▶ **WORK ITEM**
Emit the line that holds "右边是列，是不是咱先要切啊，" and all lines following it through the end of the data, verbatim, and nothing else.

[[ RECORDS SHOWN, beginning ]]

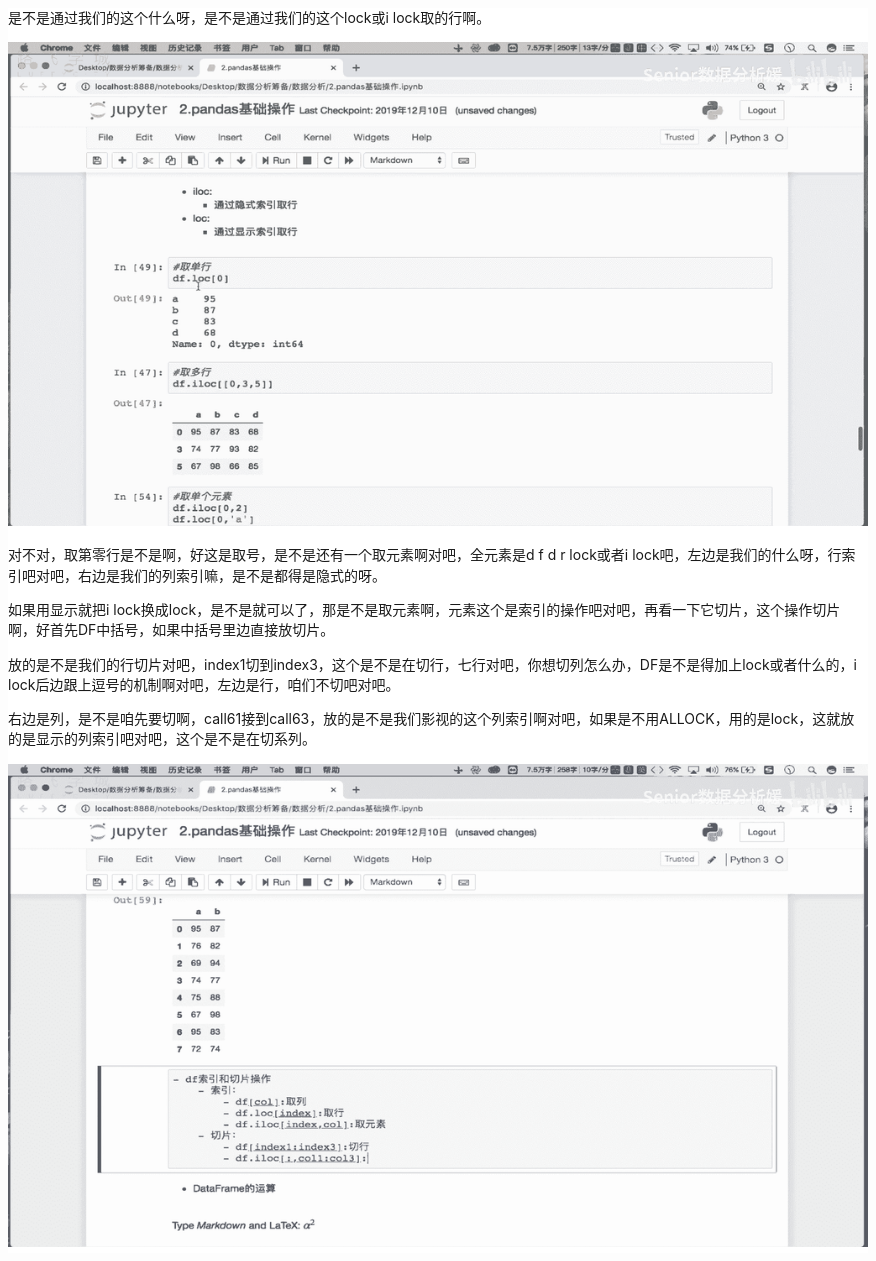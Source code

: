 是不是通过我们的这个什么呀，是不是通过我们的这个lock或i lock取的行啊。

![](img/59bcbc517d62732bb295ffbcf523dfb7_74.png)

对不对，取第零行是不是啊，好这是取号，是不是还有一个取元素啊对吧，全元素是d f d r lock或者i lock吧，左边是我们的什么呀，行索引吧对吧，右边是我们的列索引嘛，是不是都得是隐式的呀。

如果用显示就把i lock换成lock，是不是就可以了，那是不是取元素啊，元素这个是索引的操作吧对吧，再看一下它切片，这个操作切片啊，好首先DF中括号，如果中括号里边直接放切片。

放的是不是我们的行切片对吧，index1切到index3，这个是不是在切行，七行对吧，你想切列怎么办，DF是不是得加上lock或者什么的，i lock后边跟上逗号的机制啊对吧，左边是行，咱们不切吧对吧。

右边是列，是不是咱先要切啊，call61接到call63，放的是不是我们影视的这个列索引啊对吧，如果是不用ALLOCK，用的是lock，这就放的是显示的列索引吧对吧，这个是不是在切系列。



![](img/59bcbc517d62732bb295ffbcf523dfb7_76.png)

[[ RECORDS SHOWN, end ]]

▶ **PROBLEM SOLUTION**
右边是列，是不是咱先要切啊，call61接到call63，放的是不是我们影视的这个列索引啊对吧，如果是不用ALLOCK，用的是lock，这就放的是显示的列索引吧对吧，这个是不是在切系列。



![](img/59bcbc517d62732bb295ffbcf523dfb7_76.png)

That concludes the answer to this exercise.